Court Temporarily Halts Collection Of Section 232 Duties On Certain Derivatives Of Steel, Aluminum

As Connecting the Dots reported previously, using his Section 232 trade powers, President Donald Trump recently issued a proclamation imposing duties on imports of certain derivatives of steel and aluminum products. Those new penalties were supposed to take effect on February 8, but last week the U.S. Court of International Trade issued a temporary order preventing U.S. Customs and Border Protection (CBP) from collecting duties from U.S. companies under the order.

As The New York Times emphasized, the ruling is only in place “for now.” A single company had sought a temporary restraining order against the tariffs, but withdrew that request after the U.S. government agreed to not yet collect duties.

A trade policy expert for the Heritage Foundation told The Times that the court eventually is likely to “determine these derivative tariffs are also not permitted under Section 232.”

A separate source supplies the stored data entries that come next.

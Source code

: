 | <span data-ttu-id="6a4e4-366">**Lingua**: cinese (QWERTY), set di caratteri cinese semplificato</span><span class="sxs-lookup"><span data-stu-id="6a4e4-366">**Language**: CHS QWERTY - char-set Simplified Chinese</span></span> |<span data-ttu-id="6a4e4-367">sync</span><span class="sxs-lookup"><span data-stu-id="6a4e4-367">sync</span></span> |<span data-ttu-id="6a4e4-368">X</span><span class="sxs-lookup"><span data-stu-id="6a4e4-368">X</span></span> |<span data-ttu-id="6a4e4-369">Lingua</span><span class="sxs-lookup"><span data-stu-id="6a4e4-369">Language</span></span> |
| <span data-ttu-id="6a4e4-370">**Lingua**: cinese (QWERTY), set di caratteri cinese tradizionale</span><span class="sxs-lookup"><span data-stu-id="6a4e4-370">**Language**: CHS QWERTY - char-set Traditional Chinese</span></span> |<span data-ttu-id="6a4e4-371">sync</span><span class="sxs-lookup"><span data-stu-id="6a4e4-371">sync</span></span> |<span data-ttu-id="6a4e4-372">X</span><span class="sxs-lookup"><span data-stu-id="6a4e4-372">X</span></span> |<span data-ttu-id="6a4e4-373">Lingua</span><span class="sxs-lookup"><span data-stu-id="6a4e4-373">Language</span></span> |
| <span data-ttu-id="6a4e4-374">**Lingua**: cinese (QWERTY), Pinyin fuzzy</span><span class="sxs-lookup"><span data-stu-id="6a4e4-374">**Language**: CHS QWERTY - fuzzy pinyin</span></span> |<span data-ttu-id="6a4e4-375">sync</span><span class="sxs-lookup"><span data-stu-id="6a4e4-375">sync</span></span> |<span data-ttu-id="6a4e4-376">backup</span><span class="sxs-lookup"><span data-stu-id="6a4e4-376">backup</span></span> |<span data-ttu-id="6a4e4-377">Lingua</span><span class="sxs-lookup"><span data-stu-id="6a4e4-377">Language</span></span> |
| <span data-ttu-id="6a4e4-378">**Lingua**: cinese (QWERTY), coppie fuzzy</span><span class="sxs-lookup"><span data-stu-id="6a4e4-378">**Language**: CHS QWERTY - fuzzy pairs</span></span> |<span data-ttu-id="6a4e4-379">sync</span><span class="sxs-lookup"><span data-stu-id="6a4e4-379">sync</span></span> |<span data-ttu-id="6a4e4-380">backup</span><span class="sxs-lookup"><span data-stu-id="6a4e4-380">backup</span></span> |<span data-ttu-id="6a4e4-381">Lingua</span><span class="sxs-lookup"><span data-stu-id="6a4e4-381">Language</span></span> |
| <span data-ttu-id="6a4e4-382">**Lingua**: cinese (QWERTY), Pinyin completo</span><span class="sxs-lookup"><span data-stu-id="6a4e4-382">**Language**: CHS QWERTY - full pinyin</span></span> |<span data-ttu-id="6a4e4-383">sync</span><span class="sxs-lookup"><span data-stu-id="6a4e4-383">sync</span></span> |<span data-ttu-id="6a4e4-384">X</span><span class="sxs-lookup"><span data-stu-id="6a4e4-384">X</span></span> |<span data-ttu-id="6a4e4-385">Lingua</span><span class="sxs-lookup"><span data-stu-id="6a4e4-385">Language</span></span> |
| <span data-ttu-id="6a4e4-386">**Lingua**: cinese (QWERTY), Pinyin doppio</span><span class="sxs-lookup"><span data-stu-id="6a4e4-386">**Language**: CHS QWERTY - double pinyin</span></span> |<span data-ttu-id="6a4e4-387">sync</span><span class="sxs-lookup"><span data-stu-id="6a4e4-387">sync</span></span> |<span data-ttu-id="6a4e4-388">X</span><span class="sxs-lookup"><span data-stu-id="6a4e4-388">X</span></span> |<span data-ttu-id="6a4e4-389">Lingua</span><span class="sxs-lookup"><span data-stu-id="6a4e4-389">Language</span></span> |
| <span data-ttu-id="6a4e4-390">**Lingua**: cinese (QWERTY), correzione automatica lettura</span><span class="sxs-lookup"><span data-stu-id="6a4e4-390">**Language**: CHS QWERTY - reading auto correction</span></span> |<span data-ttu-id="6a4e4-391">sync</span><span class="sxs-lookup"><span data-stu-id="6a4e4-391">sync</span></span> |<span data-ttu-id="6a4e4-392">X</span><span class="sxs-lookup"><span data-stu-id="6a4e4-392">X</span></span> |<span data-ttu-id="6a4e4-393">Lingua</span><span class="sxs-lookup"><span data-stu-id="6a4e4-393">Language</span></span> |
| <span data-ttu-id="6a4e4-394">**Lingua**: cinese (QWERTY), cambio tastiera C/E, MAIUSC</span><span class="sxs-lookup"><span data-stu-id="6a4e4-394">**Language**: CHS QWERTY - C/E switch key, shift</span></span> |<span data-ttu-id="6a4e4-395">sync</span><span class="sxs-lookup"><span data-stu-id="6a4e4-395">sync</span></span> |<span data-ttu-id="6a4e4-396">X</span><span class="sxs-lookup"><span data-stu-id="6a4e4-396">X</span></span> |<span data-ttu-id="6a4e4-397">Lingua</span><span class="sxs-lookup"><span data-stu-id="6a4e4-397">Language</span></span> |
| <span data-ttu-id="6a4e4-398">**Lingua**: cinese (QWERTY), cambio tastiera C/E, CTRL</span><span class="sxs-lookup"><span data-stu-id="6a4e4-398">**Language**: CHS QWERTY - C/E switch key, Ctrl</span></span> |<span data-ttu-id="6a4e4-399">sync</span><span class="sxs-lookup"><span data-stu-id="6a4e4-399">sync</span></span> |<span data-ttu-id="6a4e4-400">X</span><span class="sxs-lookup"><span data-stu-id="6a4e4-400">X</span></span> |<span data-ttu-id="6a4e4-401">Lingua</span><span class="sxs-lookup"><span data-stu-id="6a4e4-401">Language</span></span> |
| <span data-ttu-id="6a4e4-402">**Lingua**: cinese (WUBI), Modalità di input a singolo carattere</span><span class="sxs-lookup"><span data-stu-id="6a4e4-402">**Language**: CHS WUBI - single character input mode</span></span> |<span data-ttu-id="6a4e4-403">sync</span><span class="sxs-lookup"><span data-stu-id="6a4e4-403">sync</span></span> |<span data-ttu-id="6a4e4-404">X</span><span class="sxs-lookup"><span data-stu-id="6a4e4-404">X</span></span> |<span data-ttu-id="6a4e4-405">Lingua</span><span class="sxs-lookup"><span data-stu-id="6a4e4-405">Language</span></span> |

As a reminder, in submissions to the U.S. Department of Commerce in 2017, MSCI asked that “If companies are diverting substrate metals for importation into the United States in order to circumvent tariffs that were imposed to remedy dumping or state subsidies, then [the administration] consider additional mechanisms beyond those that are already in place to provide relief to the domestic downstream supply chain.” Connecting the Dots will continue to report on this matter, so stay tuned.

In related news:

  • The U.S. Department of Commerce announced on February 10 affirmative preliminary circumvention rulings involving imports of certain corrosion-resistant steel products (CORE) made with substrate from China and Taiwan. The department found these products are being shipped to other countries, including Costa Rica, Malaysia, and the United Arab Emirates, for “minor processing” and then are sent to the United States to circumvent duties in place on the product. The agency also found that imports from Guatemala and South Africa were not made with Chinese substrate. The Commerce Department self-initiated this case, marking that it has launched a circumvention case because of its own monitoring of trade patterns. Click here to read more.
  • As FastmarketsAMM reported, the Commerce Department also has finalized anti-dumping and anti-subsidy duties on imports of carbon and alloy steel threaded rod from China and India. The department will impose anti-dumping duties ranging from 4.3 percent to 59.5 percent on the Chinese imports and 2.5 percent to 28.3 percent on the Indian imports. It will also impose countervailing duties ranging from 31 percent to 66.8 percent on the Chinese imports and 6.1 percent to 211.7 percent on the Indian imports.